Emily Bell: I don’t like it when that happens either. He was a beardy, Martin Buber.
Heather Chaplin: He was bearded but, which as you know is not my favorite look for a man, but he was smart. And I was poking around this morning and he has this definition of, what he called true dialogue—
Emily Bell: He is a philosopher, just to be clear.
Heather Chaplin: And he talked about his one that included openness, honesty, and mutual commitment. Which I thought were were sort of interesting definitions. But I was also interested that he talks about dialogue as not just being about expressing your point of view, which I think is sort of how we commonly think of it, or even reaching a conclusion. But, he said, is the prerequisite for any kind of authentic relationship. And he was talking about either between a set of humans or between human and god. And so I just thought—
Emily Bell: A woman and a fish. I’ve just seen Shape of Water.
Heather Chaplin: I haven’t seen it yet, don’t spoil it.
Emily Bell: Fish sex.
Heather Chaplin: And that was brought to you by the Wikipedia paraphrasing services, which I like to use whenever I can. But I just thought it was sort of a nice point to end on in terms of what’s at stake.
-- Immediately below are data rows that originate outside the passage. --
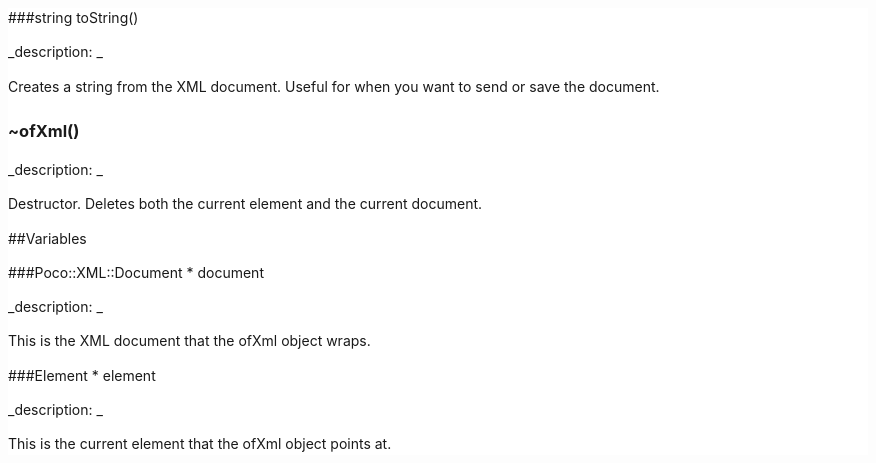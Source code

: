 




###string toString()



_description: _


Creates a string from the XML document. Useful for when you want to send or save the document.







### ~ofXml()



_description: _



Destructor. Deletes both the current element and the current document.






##Variables



###Poco::XML::Document * document



_description: _


This is the XML document that the ofXml object wraps.







###Element * element



_description: _

This is the current element that the ofXml object points at.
Emily Bell: Please improve our conversational health with your comments and suggestions. You can email us at trickpod at gmail dot com and subscribe to Tricky wherever you get your podcasts. We highly value your podcast reviews and as you’ve heard this week, we will actually drag you on to the podcast if you are one our regular listeners. They help other listeners pick us up from the crowd and they warm our cold, cold, cynical hearts— even the ones from our relatives.
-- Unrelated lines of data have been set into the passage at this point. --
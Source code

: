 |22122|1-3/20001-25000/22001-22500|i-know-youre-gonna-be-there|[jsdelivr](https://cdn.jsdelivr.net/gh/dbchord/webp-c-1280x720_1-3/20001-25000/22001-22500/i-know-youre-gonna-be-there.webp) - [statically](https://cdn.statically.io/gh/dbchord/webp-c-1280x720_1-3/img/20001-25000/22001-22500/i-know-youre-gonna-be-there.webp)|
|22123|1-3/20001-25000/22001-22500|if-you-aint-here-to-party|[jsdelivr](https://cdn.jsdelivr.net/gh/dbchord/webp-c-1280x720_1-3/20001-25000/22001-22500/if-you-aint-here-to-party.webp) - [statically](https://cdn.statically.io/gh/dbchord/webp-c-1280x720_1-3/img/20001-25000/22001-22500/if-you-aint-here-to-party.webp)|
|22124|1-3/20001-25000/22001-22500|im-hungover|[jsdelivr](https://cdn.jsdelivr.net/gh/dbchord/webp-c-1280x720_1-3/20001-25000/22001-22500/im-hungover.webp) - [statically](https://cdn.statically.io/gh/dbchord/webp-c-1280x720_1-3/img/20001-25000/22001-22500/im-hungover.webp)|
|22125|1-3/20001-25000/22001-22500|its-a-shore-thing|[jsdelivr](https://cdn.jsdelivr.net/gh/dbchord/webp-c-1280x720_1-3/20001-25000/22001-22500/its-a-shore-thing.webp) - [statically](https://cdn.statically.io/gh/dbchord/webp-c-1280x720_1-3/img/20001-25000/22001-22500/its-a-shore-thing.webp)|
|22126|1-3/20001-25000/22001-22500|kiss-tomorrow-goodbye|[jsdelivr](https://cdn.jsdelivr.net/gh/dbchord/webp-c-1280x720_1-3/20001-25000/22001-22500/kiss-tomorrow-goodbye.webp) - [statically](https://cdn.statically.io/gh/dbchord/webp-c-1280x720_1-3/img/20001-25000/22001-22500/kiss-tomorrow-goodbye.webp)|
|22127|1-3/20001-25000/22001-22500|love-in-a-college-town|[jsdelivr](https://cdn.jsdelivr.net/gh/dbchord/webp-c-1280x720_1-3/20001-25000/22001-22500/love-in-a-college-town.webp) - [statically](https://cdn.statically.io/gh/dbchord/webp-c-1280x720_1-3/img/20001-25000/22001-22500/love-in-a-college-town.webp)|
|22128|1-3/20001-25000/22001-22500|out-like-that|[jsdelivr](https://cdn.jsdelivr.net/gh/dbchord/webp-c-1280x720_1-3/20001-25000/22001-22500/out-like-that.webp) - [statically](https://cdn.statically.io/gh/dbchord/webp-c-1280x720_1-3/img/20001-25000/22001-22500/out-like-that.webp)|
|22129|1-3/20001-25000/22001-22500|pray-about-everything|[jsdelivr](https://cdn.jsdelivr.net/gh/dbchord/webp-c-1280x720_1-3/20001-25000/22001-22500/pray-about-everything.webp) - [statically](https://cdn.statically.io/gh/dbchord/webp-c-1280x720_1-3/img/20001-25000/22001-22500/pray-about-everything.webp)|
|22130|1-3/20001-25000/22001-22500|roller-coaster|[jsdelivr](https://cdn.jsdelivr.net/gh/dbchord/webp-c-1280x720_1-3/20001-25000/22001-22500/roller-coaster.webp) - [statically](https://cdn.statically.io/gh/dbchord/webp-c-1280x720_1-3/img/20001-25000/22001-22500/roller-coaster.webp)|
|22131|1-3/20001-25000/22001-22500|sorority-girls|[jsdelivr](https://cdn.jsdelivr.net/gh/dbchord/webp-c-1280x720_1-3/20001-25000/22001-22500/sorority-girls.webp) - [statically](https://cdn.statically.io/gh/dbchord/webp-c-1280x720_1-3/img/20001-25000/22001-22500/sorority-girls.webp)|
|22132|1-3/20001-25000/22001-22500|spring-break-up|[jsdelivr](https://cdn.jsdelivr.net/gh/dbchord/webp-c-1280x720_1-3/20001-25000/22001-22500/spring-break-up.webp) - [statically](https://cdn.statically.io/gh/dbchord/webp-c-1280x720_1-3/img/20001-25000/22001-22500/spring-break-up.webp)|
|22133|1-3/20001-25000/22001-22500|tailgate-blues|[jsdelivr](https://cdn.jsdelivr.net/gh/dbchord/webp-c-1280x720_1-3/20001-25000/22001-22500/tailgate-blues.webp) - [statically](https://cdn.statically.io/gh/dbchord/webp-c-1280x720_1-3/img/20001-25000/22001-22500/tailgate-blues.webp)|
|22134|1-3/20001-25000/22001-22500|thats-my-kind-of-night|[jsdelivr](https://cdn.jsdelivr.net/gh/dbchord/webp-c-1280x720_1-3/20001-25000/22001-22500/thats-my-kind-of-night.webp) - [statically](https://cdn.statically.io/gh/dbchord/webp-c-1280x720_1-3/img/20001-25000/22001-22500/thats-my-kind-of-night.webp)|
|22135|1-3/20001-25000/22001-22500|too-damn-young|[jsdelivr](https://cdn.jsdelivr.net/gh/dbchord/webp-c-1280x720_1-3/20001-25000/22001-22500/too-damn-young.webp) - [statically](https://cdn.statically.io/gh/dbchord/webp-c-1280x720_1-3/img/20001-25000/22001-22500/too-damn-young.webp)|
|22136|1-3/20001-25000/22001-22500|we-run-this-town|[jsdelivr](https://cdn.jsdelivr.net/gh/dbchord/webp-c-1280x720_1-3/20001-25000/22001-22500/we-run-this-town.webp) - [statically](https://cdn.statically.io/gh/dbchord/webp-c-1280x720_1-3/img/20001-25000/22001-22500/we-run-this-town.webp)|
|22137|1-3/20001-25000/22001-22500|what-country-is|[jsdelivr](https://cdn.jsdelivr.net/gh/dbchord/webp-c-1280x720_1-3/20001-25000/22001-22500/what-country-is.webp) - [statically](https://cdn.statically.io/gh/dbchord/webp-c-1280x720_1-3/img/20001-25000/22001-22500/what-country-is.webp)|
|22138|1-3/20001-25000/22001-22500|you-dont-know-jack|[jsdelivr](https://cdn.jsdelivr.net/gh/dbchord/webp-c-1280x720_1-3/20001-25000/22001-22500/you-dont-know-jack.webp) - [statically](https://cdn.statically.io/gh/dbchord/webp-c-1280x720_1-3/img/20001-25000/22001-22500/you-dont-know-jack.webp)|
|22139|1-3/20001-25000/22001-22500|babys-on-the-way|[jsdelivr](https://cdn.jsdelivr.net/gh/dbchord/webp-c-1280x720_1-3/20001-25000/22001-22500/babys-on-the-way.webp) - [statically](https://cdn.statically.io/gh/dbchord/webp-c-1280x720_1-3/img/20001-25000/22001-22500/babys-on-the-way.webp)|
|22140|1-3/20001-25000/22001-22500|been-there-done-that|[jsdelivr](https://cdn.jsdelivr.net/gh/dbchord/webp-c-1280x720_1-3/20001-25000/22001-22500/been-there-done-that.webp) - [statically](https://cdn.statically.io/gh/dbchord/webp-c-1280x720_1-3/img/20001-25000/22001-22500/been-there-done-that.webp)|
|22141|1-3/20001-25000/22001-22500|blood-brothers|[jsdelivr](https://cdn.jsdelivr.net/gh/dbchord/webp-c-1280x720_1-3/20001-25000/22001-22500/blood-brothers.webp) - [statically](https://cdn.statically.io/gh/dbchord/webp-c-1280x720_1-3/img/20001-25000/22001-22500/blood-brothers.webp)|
Heather Chaplin: And if you’ve already rated and reviewed us, which again is how the algorithms surface shows, please ask your friends to do so too.
Emily Bell: This has been a production of The New School’s Journalism + Design program with help from the Tow Center for Digital Journalism at Columbia. And with funding from the Knight Foundation.
Heather Chaplin: Our producer is Sara Burningham. With help from George Civeris. Thanks also to Kayla Christopherson. And if you want more, you’ll find links, background information, and show notes at trickypod dot com. That was Andrew Losowsky.
Andrew Losowsky: Losowsky.
Emily Bell: Losowsky.
Heather Chaplin: Wait, have I been mispronouncing your name the entire time that I’ve known you?
Emily Bell: Yes, she has. But he’s British so he’s never going to tell you.
Heather Chaplin: But Andrew, you never said anything?
Andrew Losowsky: Because—
Heather Chaplin: I’m not being sarcastic. I am mortified.
Andrew Losowsky: Well you never asked.
Heather Chaplin: Oh my god, oh my god, I wasn’t listening. That’s what happens when you don’t listen.
Emily Bell: So that was Andrew Losowsky.
Heather Chaplin: I want to die right now.
Andrew Losowsky: The “w” is like an “f,” so it’s just Losowsky.
Heather Chaplin: Is that a British thing?
Emily Bell: It is a British thing.
Andrew Losowsky: Oh yeah, not saying anything is definitely a British thing.
Heather Chaplin: No, I know that part is British but the— anyway, sorry. Take it Emily. I’m just going to drop dead over here. Go ahead.
Emily Bell: Thanks Andrew Losowsky.
Andrew Losowsky: Thanks Emily, thanks Hawther.